Exercise directions:
Each line of the records containing "SpectralDissymmetry" is to be copied out and returned.

Material supplied:
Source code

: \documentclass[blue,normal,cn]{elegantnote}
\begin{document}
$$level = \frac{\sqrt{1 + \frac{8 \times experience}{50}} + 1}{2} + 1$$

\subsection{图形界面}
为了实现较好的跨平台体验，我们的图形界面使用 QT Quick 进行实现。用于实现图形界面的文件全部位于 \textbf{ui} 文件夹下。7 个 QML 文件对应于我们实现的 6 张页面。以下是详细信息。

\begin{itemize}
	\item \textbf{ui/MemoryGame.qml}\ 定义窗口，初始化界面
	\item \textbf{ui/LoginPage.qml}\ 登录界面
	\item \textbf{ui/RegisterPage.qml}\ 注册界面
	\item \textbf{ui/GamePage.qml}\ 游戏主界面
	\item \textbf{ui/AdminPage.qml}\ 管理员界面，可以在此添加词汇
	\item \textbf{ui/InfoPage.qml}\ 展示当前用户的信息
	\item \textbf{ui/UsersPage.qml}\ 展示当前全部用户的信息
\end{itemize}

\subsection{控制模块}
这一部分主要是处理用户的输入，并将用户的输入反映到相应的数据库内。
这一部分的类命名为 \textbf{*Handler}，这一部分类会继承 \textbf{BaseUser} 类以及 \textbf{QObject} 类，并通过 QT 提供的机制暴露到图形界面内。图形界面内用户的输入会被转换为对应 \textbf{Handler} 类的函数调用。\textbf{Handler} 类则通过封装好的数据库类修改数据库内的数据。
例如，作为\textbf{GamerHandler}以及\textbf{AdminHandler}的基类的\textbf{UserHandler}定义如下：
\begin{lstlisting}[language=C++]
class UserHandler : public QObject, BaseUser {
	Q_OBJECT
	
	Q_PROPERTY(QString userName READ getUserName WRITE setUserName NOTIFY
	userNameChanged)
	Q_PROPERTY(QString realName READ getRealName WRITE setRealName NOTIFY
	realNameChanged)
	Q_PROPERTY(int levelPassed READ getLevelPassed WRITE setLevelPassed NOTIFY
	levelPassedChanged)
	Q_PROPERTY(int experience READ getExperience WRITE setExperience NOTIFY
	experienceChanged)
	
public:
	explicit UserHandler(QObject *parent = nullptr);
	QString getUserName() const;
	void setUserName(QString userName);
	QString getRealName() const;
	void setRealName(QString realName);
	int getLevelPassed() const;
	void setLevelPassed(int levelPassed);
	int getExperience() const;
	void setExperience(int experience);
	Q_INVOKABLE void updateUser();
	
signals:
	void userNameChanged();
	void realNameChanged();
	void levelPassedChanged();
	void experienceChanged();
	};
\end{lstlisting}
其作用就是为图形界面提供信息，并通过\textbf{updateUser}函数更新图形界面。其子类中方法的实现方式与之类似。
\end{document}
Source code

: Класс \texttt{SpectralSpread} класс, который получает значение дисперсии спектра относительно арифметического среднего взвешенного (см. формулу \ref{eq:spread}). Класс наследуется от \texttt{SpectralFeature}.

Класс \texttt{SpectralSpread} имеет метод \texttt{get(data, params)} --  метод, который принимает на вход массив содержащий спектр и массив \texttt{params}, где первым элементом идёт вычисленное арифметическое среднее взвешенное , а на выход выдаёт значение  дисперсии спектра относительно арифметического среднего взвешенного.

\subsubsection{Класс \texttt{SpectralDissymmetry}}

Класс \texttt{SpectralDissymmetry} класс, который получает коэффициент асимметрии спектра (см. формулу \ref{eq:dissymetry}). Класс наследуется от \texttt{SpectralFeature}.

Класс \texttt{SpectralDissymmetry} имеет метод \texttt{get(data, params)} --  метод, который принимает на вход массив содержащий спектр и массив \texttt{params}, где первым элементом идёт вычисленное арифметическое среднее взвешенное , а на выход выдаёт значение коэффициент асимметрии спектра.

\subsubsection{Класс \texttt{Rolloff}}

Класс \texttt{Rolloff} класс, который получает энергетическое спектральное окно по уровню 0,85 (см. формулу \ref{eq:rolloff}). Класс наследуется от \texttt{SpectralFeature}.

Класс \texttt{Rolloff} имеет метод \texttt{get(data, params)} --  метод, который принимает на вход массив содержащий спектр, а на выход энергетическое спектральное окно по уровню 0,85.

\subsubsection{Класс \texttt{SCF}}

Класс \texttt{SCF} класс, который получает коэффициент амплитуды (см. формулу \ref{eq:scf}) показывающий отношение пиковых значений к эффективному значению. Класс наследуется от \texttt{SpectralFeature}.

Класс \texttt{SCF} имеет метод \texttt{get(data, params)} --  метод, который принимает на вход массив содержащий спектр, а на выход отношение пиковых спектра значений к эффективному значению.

Task result:
\subsubsection{Класс \texttt{SpectralDissymmetry}}
Класс \texttt{SpectralDissymmetry} класс, который получает коэффициент асимметрии спектра (см. формулу \ref{eq:dissymetry}). Класс наследуется от \texttt{SpectralFeature}.
Класс \texttt{SpectralDissymmetry} имеет метод \texttt{get(data, params)} --  метод, который принимает на вход массив содержащий спектр и массив \texttt{params}, где первым элементом идёт вычисленное арифметическое среднее взвешенное , а на выход выдаёт значение коэффициент асимметрии спектра.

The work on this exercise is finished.